La mia religione è legata al mondo naturale, che per me riflette la divinità, è la divinità stessa. In Anna Maria Ortese ho trovato qualcuno che condivide il mio culto, le cui radici affondano negli albori della storia umana. È il culto della Madre Terra, fonte di vita, fecondità, amore.
“… la Terra è un corpo celeste, … la vita che vi si espande da tempo immemorabile è prima dell’uomo, prima ancora della cultura, e chiede di continuare a essere, e a essere amata, come l’uomo chiede di continuare a essere, e a essere accettato, anche se non immediatamente capito e soprattutto non utile. Tutto è uomo. Io sono dalla parte di quanti credono nell’assoluta santità di un albero e di una bestia, nel diritto dell’albero, della bestia, di vivere serenamente, rispettati, tutto il loro tempo. Sono dalla parte della voce increata che si libera in ogni essere, e della dignità di ogni essere – al di là di tutte le barriere – e sono per il rispetto e l’amore che si deve loro.”(Corpo celeste, Piccola Biblioteca Adelphi 1997, p. 52)
Se per gli antichi il mondo era divino, non avevano alcun bisogno di un dio che li trascendesse. La loro esistenza era immersa nelle luci e nelle ombre del sacro. Ma da quando il sacro è stato confinato in una dimensione altra da quella umana, terrestre, celeste, cosmica, si è trasformato in una divinità lontana, distante, severa, l’occhio di Dio. Non è più la Madre, che racchiude nel suo abbraccio tutte le sue creature, che è le sue creature: donna, uomo, bambini, animali, piante, rocce, astri. Poiché la Madre non ci guarda da un cielo lontano, ma è parte di noi.

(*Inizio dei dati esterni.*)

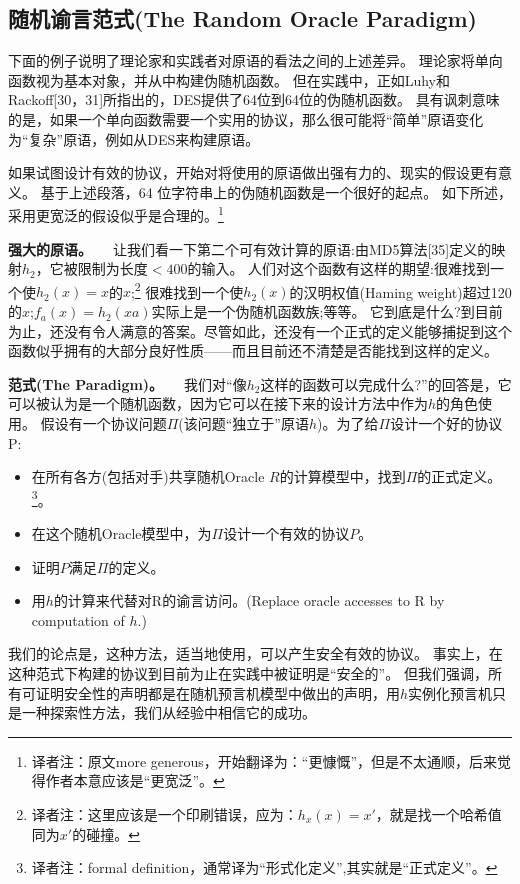 \documentclass[]{article}
\begin{document}
	\subsection{随机谕言范式(The Random Oracle Paradigm)}
	
	下面的例子说明了理论家和实践者对原语的看法之间的上述差异。
	理论家将单向函数视为基本对象，并从中构建伪随机函数。
	但在实践中，正如Luhy和Rackoff[30，31]所指出的，DES提供了64位到64位的伪随机函数。
	具有讽刺意味的是，如果一个单向函数需要一个实用的协议，那么很可能将“简单”原语变化为“复杂”原语，例如从DES来构建原语。
	
	
	如果试图设计有效的协议，开始对将使用的原语做出强有力的、现实的假设更有意义。
	基于上述段落，64 位字符串上的伪随机函数是一个很好的起点。
	如下所述，采用更宽泛的假设似乎是合理的。\footnote{译者注：原文more generous，开始翻译为：“更慷慨”，但是不太通顺，后来觉得作者本意应该是“更宽泛”。}
	
	
	\textbf{强大的原语。}\ \ \  
	让我们看一下第二个可有效计算的原语:由MD5算法[35]定义的映射$h_2$，它被限制为长度$<400$的输入。
	人们对这个函数有这样的期望:很难找到一个使$h_2(x) = x$的$x$;\footnote{译者注：这里应该是一个印刷错误，应为：$h_x(x)=x'$，就是找一个哈希值同为$x'$的碰撞。}
	很难找到一个使$h_2(x)$的汉明权值(Haming weight)超过120的$x$;$f_a(x) = h_2(xa)$实际上是一个伪随机函数族;等等。
	它到底是什么?到目前为止，还没有令人满意的答案。尽管如此，还没有一个正式的定义能够捕捉到这个函数似乎拥有的大部分良好性质——而且目前还不清楚是否能找到这样的定义。
	
	
	\textbf{范式(The Paradigm)。}\ \ \ 
	我们对“像$h_2$这样的函数可以完成什么?”的回答是，它可以被认为是一个随机函数，因为它可以在接下来的设计方法中作为$h$的角色使用。
	假设有一个协议问题$\Pi$(该问题“独立于”原语$h$)。为了给$\Pi$设计一个好的协议P:
	\begin{itemize}
		\item 在所有各方(包括对手)共享随机Oracle $R$的计算模型中，找到$\Pi$的正式定义。\footnote{译者注：formal definition，通常译为“形式化定义”,其实就是“正式定义”。}。
		\item 在这个随机Oracle模型中，为$\Pi$设计一个有效的协议$P$。
		\item 证明$P$满足$\Pi$的定义。
		\item 用$h$的计算来代替对R的谕言访问。(Replace oracle accesses to R by computation of $h$.)
	\end{itemize}
	
	我们的论点是，这种方法，适当地使用，可以产生安全有效的协议。
	事实上，在这种范式下构建的协议到目前为止在实践中被证明是“安全的”。
	但我们强调，所有可证明安全性的声明都是在随机预言机模型中做出的声明，用$h$实例化预言机只是一种探索性方法，我们从经验中相信它的成功。
	
\end{document}
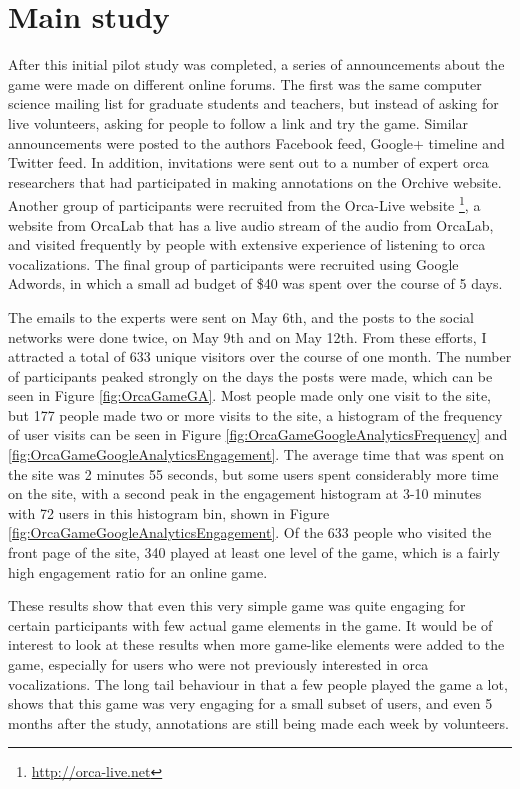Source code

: \section{Main study}

After this initial pilot study was completed, a series of
announcements about the game were made on different online forums.
The first was the same computer science mailing list for graduate
students and teachers, but instead of asking for live volunteers,
asking for people to follow a link and try the game.  Similar
announcements were posted to the authors Facebook feed, Google+
timeline and Twitter feed.  In addition, invitations were sent out to
a number of expert orca researchers that had participated in making
annotations on the Orchive website.  Another group of participants
were recruited from the Orca-Live
website \footnote{\url{http://orca-live.net}}, a website from OrcaLab
that has a live audio stream of the audio from OrcaLab, and visited
frequently by people with extensive experience of listening to orca
vocalizations.  The final group of participants were recruited using
Google Adwords, in which a small ad budget of \$40 was spent over the
course of 5 days.

The emails to the experts were sent on May 6th, and the posts to the
social networks were done twice, on May 9th and on May 12th.  From
these efforts, I attracted a total of 633 unique visitors over the
course of one month.  The number of participants peaked strongly on
the days the posts were made, which can be seen in Figure
\ref{fig:OrcaGameGA}.  Most people made only one visit to the site,
but 177 people made two or more visits to the site, a histogram of the
frequency of user visits can be seen in Figure
\ref{fig:OrcaGameGoogleAnalyticsFrequency} and
\ref{fig:OrcaGameGoogleAnalyticsEngagement}.  The average time that
was spent on the site was 2 minutes 55 seconds, but some users spent
considerably more time on the site, with a second peak in the
engagement histogram at 3-10 minutes with 72 users in this histogram
bin, shown in Figure \ref{fig:OrcaGameGoogleAnalyticsEngagement}.  Of
the 633 people who visited the front page of the site, 340 played at
least one level of the game, which is a fairly high engagement ratio
for an online game.

These results show that even this very simple game was quite engaging
for certain participants with few actual game elements in the game.
It would be of interest to look at these results when more game-like
elements were added to the game, especially for users who were not
previously interested in orca vocalizations.  The long tail behaviour
\cite{heidorn2008shedding} in that a few people played the game a lot,
shows that this game was very engaging for a small subset of users,
and even 5 months after the study, annotations are still being made
each week by volunteers.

Sono giunta a sentire la Madre come una ineffabile essenza cosmica. Da Lei e dal suo sposo – l’Oscuro – sono nate le galassie, la Terra, il Sole, la Luna. Da lei scaturiscono invisibili correnti di forza e energia che ci pervadono e penetrano, se siamo pronti ad accoglierle. Circonfusa di luce, emana la luce che disperde le tenebre. Dà la vita. I due princìpi, femminile e maschile, sono sempre inestricabilmente presenti. Ma non riesco a immaginare il dramma cosmico che ha portato alla loro unione. Non riesco a vedere lo Sposo. So che deve esistere fin dall’inizio al fianco di lei. A quell’unico istante di luce e oscurità incommensurabili – che si sono combattute prima di unirsi – deve risalire l’archetipo delle nozze sacre. Ogni evento del cosmo è una delle sue molteplici manifestazioni. Questi messaggi sono racchiusi in noi – incancellabili, imperscrutabili – e rivivono in noi attraverso gli eoni.